* Prompt
Drop every picture. Return the rest of the entries exactly.

* Recorded data
----------
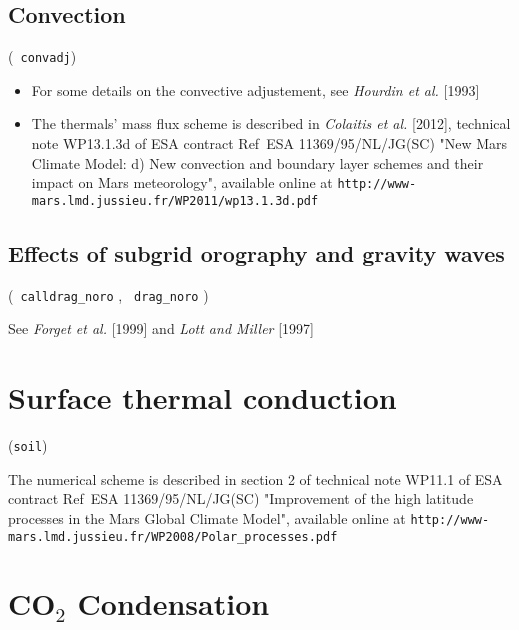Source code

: \subsection{Convection}
 (\verb+ convadj+)
\begin{itemize}
\item For some details on the convective adjustement,
see {\it Hourdin et al.} [1993]
\item The thermals' mass flux scheme is described in
{\it Colaitis et al.} [2012],
technical note WP13.1.3d of ESA contract
Ref~ESA 11369/95/NL/JG(SC) "New Mars Climate Model:
d) New convection and boundary layer schemes and their impact on
Mars meteorology", available online at 
\verb+http://www-mars.lmd.jussieu.fr/WP2011/wp13.1.3d.pdf+
\end{itemize}
\nocite{Hour:93}
 
\subsection{Effects of subgrid orography and gravity waves}
 (\verb+ calldrag_noro+ ,  \verb+ drag_noro+ )

See {\it Forget et al. } [1999] and {\it Lott and Miller} [1997]
\nocite{Lott:97}

\section{Surface thermal conduction}
 (\verb+soil+)

The numerical scheme is described in section 2 of technical note
WP11.1 of ESA contract
Ref~ESA 11369/95/NL/JG(SC) "Improvement of the high latitude
processes in the Mars Global Climate Model", available online at
\verb+http://www-mars.lmd.jussieu.fr/WP2008/Polar_processes.pdf+
 
\section{CO$_2$ Condensation}

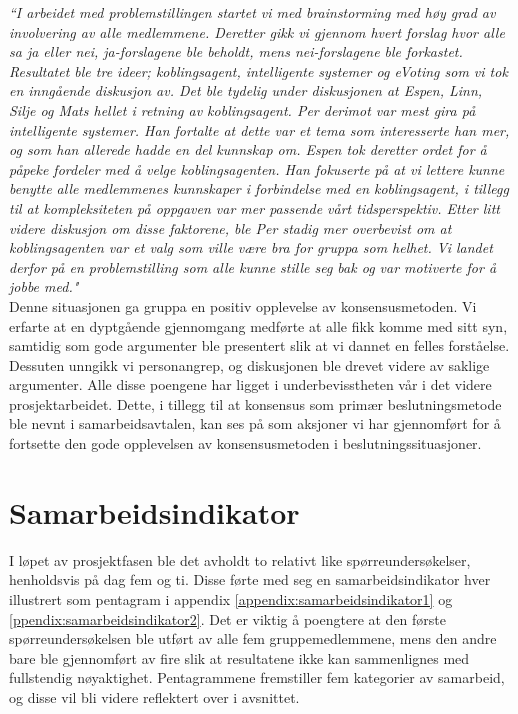 \textit{``I arbeidet med problemstillingen startet vi med brainstorming med høy grad av involvering av alle medlemmene. Deretter gikk vi gjennom hvert forslag hvor alle sa ja eller nei, ja-forslagene ble beholdt, mens nei-forslagene ble forkastet. Resultatet ble tre ideer; koblingsagent, intelligente systemer og eVoting som vi tok en inngående diskusjon av. Det ble tydelig under diskusjonen at Espen, Linn, Silje og Mats hellet i retning av koblingsagent. Per derimot var mest gira på intelligente systemer. Han fortalte at dette var et tema som interesserte han mer, og som han allerede hadde en del kunnskap om. Espen tok deretter ordet for å påpeke fordeler med å velge koblingsagenten. Han fokuserte på at vi lettere kunne benytte alle medlemmenes kunnskaper i forbindelse med en koblingsagent, i tillegg til at kompleksiteten på oppgaven var mer passende vårt tidsperspektiv. Etter litt videre diskusjon om disse faktorene, ble Per stadig mer overbevist om at koblingsagenten var et valg som ville være bra for gruppa som helhet. Vi landet derfor på en problemstilling som alle kunne stille seg bak og var motiverte for å jobbe med."}\\

Denne situasjonen ga gruppa en positiv opplevelse av konsensusmetoden. Vi erfarte at en dyptgående gjennomgang medførte at alle fikk komme med sitt syn, samtidig som gode argumenter ble presentert slik at vi dannet en felles forståelse. Dessuten unngikk vi personangrep, og diskusjonen ble drevet videre av saklige argumenter. Alle disse poengene har ligget i underbevisstheten vår i det videre prosjektarbeidet. Dette, i tillegg til at konsensus som primær beslutningsmetode ble nevnt i samarbeidsavtalen, kan ses på som aksjoner vi har gjennomført for å fortsette den gode opplevelsen av konsensusmetoden i beslutningssituasjoner.\\


\section{Samarbeidsindikator}
\label{sec:samarbeidsindikator}
I løpet av prosjektfasen ble det avholdt to relativt like spørreundersøkelser, henholdsvis på dag fem og ti. Disse førte med seg en samarbeidsindikator hver illustrert som pentagram i appendix \ref{appendix:samarbeidsindikator1} og \ref{ppendix:samarbeidsindikator2}. Det er viktig å poengtere at den første spørreundersøkelsen ble utført av alle fem gruppemedlemmene, mens den andre bare ble gjennomført av fire slik at resultatene ikke kan sammenlignes med fullstendig nøyaktighet. Pentagrammene fremstiller fem kategorier av samarbeid, og disse vil bli videre reflektert over i avsnittet.\\

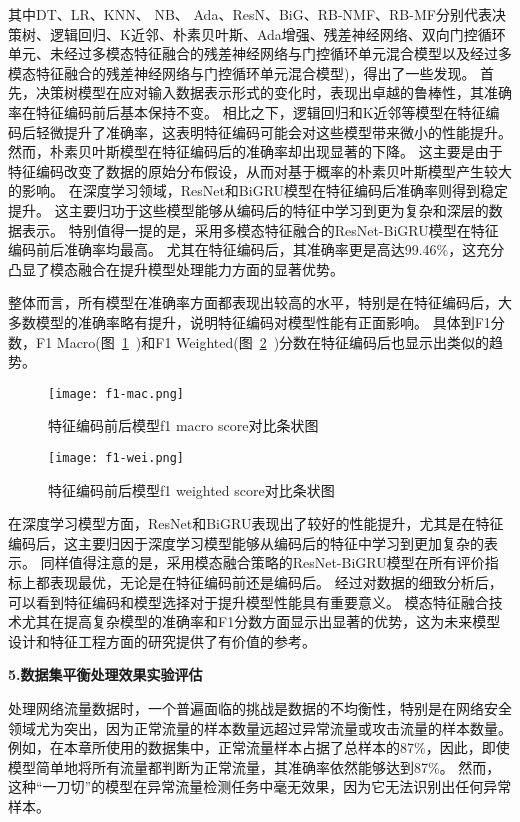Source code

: 其中DT、LR、KNN、 NB、 Ada、ResN、BiG、RB-NMF、RB-MF分别代表决策树、逻辑回归、K近邻、朴素贝叶斯、Ada增强、残差神经网络、双向门控循环单元、未经过多模态特征融合的残差神经网络与门控循环单元混合模型以及经过多模态特征融合的残差神经网络与门控循环单元混合模型)，得出了一些发现。
首先，决策树模型在应对输入数据表示形式的变化时，表现出卓越的鲁棒性，其准确率在特征编码前后基本保持不变。
相比之下，逻辑回归和K近邻等模型在特征编码后轻微提升了准确率，这表明特征编码可能会对这些模型带来微小的性能提升。
然而，朴素贝叶斯模型在特征编码后的准确率却出现显著的下降。
这主要是由于特征编码改变了数据的原始分布假设，从而对基于概率的朴素贝叶斯模型产生较大的影响。
在深度学习领域，ResNet和BiGRU模型在特征编码后准确率则得到稳定提升。
这主要归功于这些模型能够从编码后的特征中学习到更为复杂和深层的数据表示。
特别值得一提的是，采用多模态特征融合的ResNet-BiGRU模型在特征编码前后准确率均最高。
尤其在特征编码后，其准确率更是高达99.46\%，这充分凸显了模态融合在提升模型处理能力方面的显著优势。\par


整体而言，所有模型在准确率方面都表现出较高的水平，特别是在特征编码后，大多数模型的准确率略有提升，说明特征编码对模型性能有正面影响。
具体到F1分数，F1 Macro(图~\ref{fig:f1_macro_score}~)和F1 Weighted(图~\ref{fig:f1_weighted_score}~)分数在特征编码后也显示出类似的趋势。
\begin{figure}[htbp]
	\centering
	\texttt{[image: f1-mac.png]}
	\caption{特征编码前后模型f1 macro score对比条状图}
	\label{fig:f1_macro_score}
\end{figure}
\begin{figure}[htbp]
	\centering
	\texttt{[image: f1-wei.png]}
	\caption{特征编码前后模型f1 weighted score对比条状图}
	\label{fig:f1_weighted_score}
\end{figure}
在深度学习模型方面，ResNet和BiGRU表现出了较好的性能提升，尤其是在特征编码后，这主要归因于深度学习模型能够从编码后的特征中学习到更加复杂的表示。
同样值得注意的是，采用模态融合策略的ResNet-BiGRU模型在所有评价指标上都表现最优，无论是在特征编码前还是编码后。
经过对数据的细致分析后，可以看到特征编码和模型选择对于提升模型性能具有重要意义。
模态特征融合技术尤其在提高复杂模型的准确率和F1分数方面显示出显著的优势，这为未来模型设计和特征工程方面的研究提供了有价值的参考。\par

\textbf{5.数据集平衡处理效果实验评估}\par
处理网络流量数据时，一个普遍面临的挑战是数据的不均衡性，特别是在网络安全领域尤为突出，因为正常流量的样本数量远超过异常流量或攻击流量的样本数量。
例如，在本章所使用的数据集中，正常流量样本占据了总样本的87\%，因此，即使模型简单地将所有流量都判断为正常流量，其准确率依然能够达到87\%。
然而，这种“一刀切”的模型在异常流量检测任务中毫无效果，因为它无法识别出任何异常样本。\par

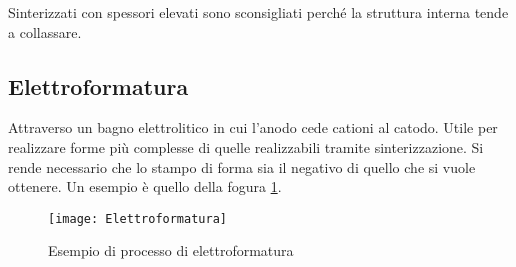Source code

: Sinterizzati con spessori elevati sono sconsigliati perché la struttura interna tende a collassare.

\subsection{Elettroformatura}
Attraverso un bagno elettrolitico in cui l'anodo cede cationi al catodo.
Utile per realizzare forme più complesse di quelle realizzabili tramite sinterizzazione. Si rende necessario che lo stampo di forma sia il negativo di quello che si vuole ottenere.
Un esempio è quello della fogura \ref{fig:Elettroformatura}.

\begin{figure}
\centering
\texttt{[image: Elettroformatura]}
\caption{Esempio di processo di elettroformatura}
\label{fig:Elettroformatura}
\end{figure}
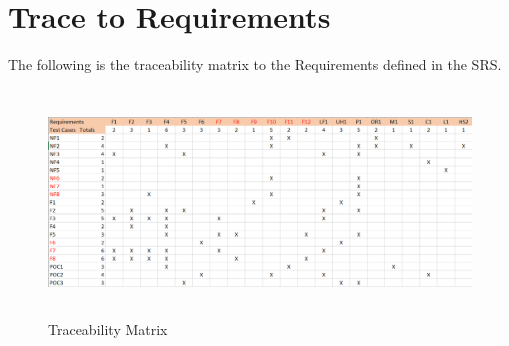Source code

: \documentclass[12pt, titlepage]{article}
\begin{document}
		\newpage
\section{Trace to Requirements}
\noindent The following is the traceability matrix to the Requirements defined in the SRS.

\begin{figure}[h!]
\centering
\includegraphics[width = 14cm, height = 6cm]{TraceabilityMatrix}
\caption{Traceability Matrix}
\end{figure}
		
		\newpage
\end{document}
----------
* Answer section
Source code

: \subsection{Convection}
 (\verb+ convadj+)
\begin{itemize}
\item For some details on the convective adjustement,
see {\it Hourdin et al.} [1993]
\item The thermals' mass flux scheme is described in
{\it Colaitis et al.} [2012],
technical note WP13.1.3d of ESA contract
Ref~ESA 11369/95/NL/JG(SC) "New Mars Climate Model:
d) New convection and boundary layer schemes and their impact on
Mars meteorology", available online at 
\verb+http://www-mars.lmd.jussieu.fr/WP2011/wp13.1.3d.pdf+
\end{itemize}
\nocite{Hour:93}
 
\subsection{Effects of subgrid orography and gravity waves}
 (\verb+ calldrag_noro+ ,  \verb+ drag_noro+ )

See {\it Forget et al. } [1999] and {\it Lott and Miller} [1997]
\nocite{Lott:97}

\section{Surface thermal conduction}
 (\verb+soil+)

The numerical scheme is described in section 2 of technical note
WP11.1 of ESA contract
Ref~ESA 11369/95/NL/JG(SC) "Improvement of the high latitude
processes in the Mars Global Climate Model", available online at
\verb+http://www-mars.lmd.jussieu.fr/WP2008/Polar_processes.pdf+
 
\section{CO$_2$ Condensation}

 \textit{``I arbeidet med problemstillingen startet vi med brainstorming med høy grad av involvering av alle medlemmene. Deretter gikk vi gjennom hvert forslag hvor alle sa ja eller nei, ja-forslagene ble beholdt, mens nei-forslagene ble forkastet. Resultatet ble tre ideer; koblingsagent, intelligente systemer og eVoting som vi tok en inngående diskusjon av. Det ble tydelig under diskusjonen at Espen, Linn, Silje og Mats hellet i retning av koblingsagent. Per derimot var mest gira på intelligente systemer. Han fortalte at dette var et tema som interesserte han mer, og som han allerede hadde en del kunnskap om. Espen tok deretter ordet for å påpeke fordeler med å velge koblingsagenten. Han fokuserte på at vi lettere kunne benytte alle medlemmenes kunnskaper i forbindelse med en koblingsagent, i tillegg til at kompleksiteten på oppgaven var mer passende vårt tidsperspektiv. Etter litt videre diskusjon om disse faktorene, ble Per stadig mer overbevist om at koblingsagenten var et valg som ville være bra for gruppa som helhet. Vi landet derfor på en problemstilling som alle kunne stille seg bak og var motiverte for å jobbe med."}\\

Denne situasjonen ga gruppa en positiv opplevelse av konsensusmetoden. Vi erfarte at en dyptgående gjennomgang medførte at alle fikk komme med sitt syn, samtidig som gode argumenter ble presentert slik at vi dannet en felles forståelse. Dessuten unngikk vi personangrep, og diskusjonen ble drevet videre av saklige argumenter. Alle disse poengene har ligget i underbevisstheten vår i det videre prosjektarbeidet. Dette, i tillegg til at konsensus som primær beslutningsmetode ble nevnt i samarbeidsavtalen, kan ses på som aksjoner vi har gjennomført for å fortsette den gode opplevelsen av konsensusmetoden i beslutningssituasjoner.\\


\section{Samarbeidsindikator}
\label{sec:samarbeidsindikator}
I løpet av prosjektfasen ble det avholdt to relativt like spørreundersøkelser, henholdsvis på dag fem og ti. Disse førte med seg en samarbeidsindikator hver illustrert som pentagram i appendix \ref{appendix:samarbeidsindikator1} og \ref{ppendix:samarbeidsindikator2}. Det er viktig å poengtere at den første spørreundersøkelsen ble utført av alle fem gruppemedlemmene, mens den andre bare ble gjennomført av fire slik at resultatene ikke kan sammenlignes med fullstendig nøyaktighet. Pentagrammene fremstiller fem kategorier av samarbeid, og disse vil bli videre reflektert over i avsnittet.\\

Source code

: 其中DT、LR、KNN、 NB、 Ada、ResN、BiG、RB-NMF、RB-MF分别代表决策树、逻辑回归、K近邻、朴素贝叶斯、Ada增强、残差神经网络、双向门控循环单元、未经过多模态特征融合的残差神经网络与门控循环单元混合模型以及经过多模态特征融合的残差神经网络与门控循环单元混合模型)，得出了一些发现。
首先，决策树模型在应对输入数据表示形式的变化时，表现出卓越的鲁棒性，其准确率在特征编码前后基本保持不变。
相比之下，逻辑回归和K近邻等模型在特征编码后轻微提升了准确率，这表明特征编码可能会对这些模型带来微小的性能提升。
然而，朴素贝叶斯模型在特征编码后的准确率却出现显著的下降。
这主要是由于特征编码改变了数据的原始分布假设，从而对基于概率的朴素贝叶斯模型产生较大的影响。
在深度学习领域，ResNet和BiGRU模型在特征编码后准确率则得到稳定提升。
这主要归功于这些模型能够从编码后的特征中学习到更为复杂和深层的数据表示。
特别值得一提的是，采用多模态特征融合的ResNet-BiGRU模型在特征编码前后准确率均最高。
尤其在特征编码后，其准确率更是高达99.46\%，这充分凸显了模态融合在提升模型处理能力方面的显著优势。\par


整体而言，所有模型在准确率方面都表现出较高的水平，特别是在特征编码后，大多数模型的准确率略有提升，说明特征编码对模型性能有正面影响。
具体到F1分数，F1 Macro(图~\ref{fig:f1_macro_score}~)和F1 Weighted(图~\ref{fig:f1_weighted_score}~)分数在特征编码后也显示出类似的趋势。
\begin{figure}[htbp]
	\centering
	\texttt{[image: f1-mac.png]}
	\caption{特征编码前后模型f1 macro score对比条状图}
	\label{fig:f1_macro_score}
\end{figure}
\begin{figure}[htbp]
	\centering
	\texttt{[image: f1-wei.png]}
	\caption{特征编码前后模型f1 weighted score对比条状图}
	\label{fig:f1_weighted_score}
\end{figure}
在深度学习模型方面，ResNet和BiGRU表现出了较好的性能提升，尤其是在特征编码后，这主要归因于深度学习模型能够从编码后的特征中学习到更加复杂的表示。
同样值得注意的是，采用模态融合策略的ResNet-BiGRU模型在所有评价指标上都表现最优，无论是在特征编码前还是编码后。
经过对数据的细致分析后，可以看到特征编码和模型选择对于提升模型性能具有重要意义。
模态特征融合技术尤其在提高复杂模型的准确率和F1分数方面显示出显著的优势，这为未来模型设计和特征工程方面的研究提供了有价值的参考。\par

\textbf{5.数据集平衡处理效果实验评估}\par
处理网络流量数据时，一个普遍面临的挑战是数据的不均衡性，特别是在网络安全领域尤为突出，因为正常流量的样本数量远超过异常流量或攻击流量的样本数量。
例如，在本章所使用的数据集中，正常流量样本占据了总样本的87\%，因此，即使模型简单地将所有流量都判断为正常流量，其准确率依然能够达到87\%。
然而，这种“一刀切”的模型在异常流量检测任务中毫无效果，因为它无法识别出任何异常样本。\par

Source code

: Sinterizzati con spessori elevati sono sconsigliati perché la struttura interna tende a collassare.

\subsection{Elettroformatura}
Attraverso un bagno elettrolitico in cui l'anodo cede cationi al catodo.
Utile per realizzare forme più complesse di quelle realizzabili tramite sinterizzazione. Si rende necessario che lo stampo di forma sia il negativo di quello che si vuole ottenere.
Un esempio è quello della fogura \ref{fig:Elettroformatura}.

\begin{figure}
\centering
\texttt{[image: Elettroformatura]}
\caption{Esempio di processo di elettroformatura}
\label{fig:Elettroformatura}
\end{figure}
Source code

: \documentclass[12pt, titlepage]{article}
\begin{document}
		\newpage
\section{Trace to Requirements}
\noindent The following is the traceability matrix to the Requirements defined in the SRS.

\begin{figure}[h!]
\centering
\includegraphics[width = 14cm, height = 6cm]{TraceabilityMatrix}
\caption{Traceability Matrix}
\end{figure}
		
		\newpage
\end{document}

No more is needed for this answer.